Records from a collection
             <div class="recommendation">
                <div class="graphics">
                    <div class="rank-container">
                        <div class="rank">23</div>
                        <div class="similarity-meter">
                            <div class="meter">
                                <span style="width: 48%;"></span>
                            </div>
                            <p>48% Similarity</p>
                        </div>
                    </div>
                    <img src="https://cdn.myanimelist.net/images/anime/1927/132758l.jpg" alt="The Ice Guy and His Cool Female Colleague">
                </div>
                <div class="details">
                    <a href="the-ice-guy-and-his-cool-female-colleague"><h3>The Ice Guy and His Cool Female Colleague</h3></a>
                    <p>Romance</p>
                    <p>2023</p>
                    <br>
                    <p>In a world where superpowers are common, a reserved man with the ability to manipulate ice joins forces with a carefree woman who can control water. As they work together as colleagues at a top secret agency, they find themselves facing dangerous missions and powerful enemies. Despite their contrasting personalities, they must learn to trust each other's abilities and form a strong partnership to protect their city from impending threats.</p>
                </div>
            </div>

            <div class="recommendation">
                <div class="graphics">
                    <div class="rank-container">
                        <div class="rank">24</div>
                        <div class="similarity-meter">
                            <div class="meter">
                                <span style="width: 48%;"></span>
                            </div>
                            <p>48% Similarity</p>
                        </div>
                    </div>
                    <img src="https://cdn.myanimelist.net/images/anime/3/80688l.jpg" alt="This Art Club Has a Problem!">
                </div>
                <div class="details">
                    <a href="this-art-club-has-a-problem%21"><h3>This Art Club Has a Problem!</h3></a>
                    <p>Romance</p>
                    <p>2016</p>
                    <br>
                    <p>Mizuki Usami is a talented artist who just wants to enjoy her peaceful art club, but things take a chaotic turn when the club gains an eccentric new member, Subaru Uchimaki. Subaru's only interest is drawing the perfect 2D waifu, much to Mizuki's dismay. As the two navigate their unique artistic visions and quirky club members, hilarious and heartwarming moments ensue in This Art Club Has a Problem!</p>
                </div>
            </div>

## What needs to be done
Look through the entries above for the word "Female". Copy every line where it shows up.

## Response
                    <img src="https://cdn.myanimelist.net/images/anime/1927/132758l.jpg" alt="The Ice Guy and His Cool Female Colleague">
                    <a href="the-ice-guy-and-his-cool-female-colleague"><h3>The Ice Guy and His Cool Female Colleague</h3></a>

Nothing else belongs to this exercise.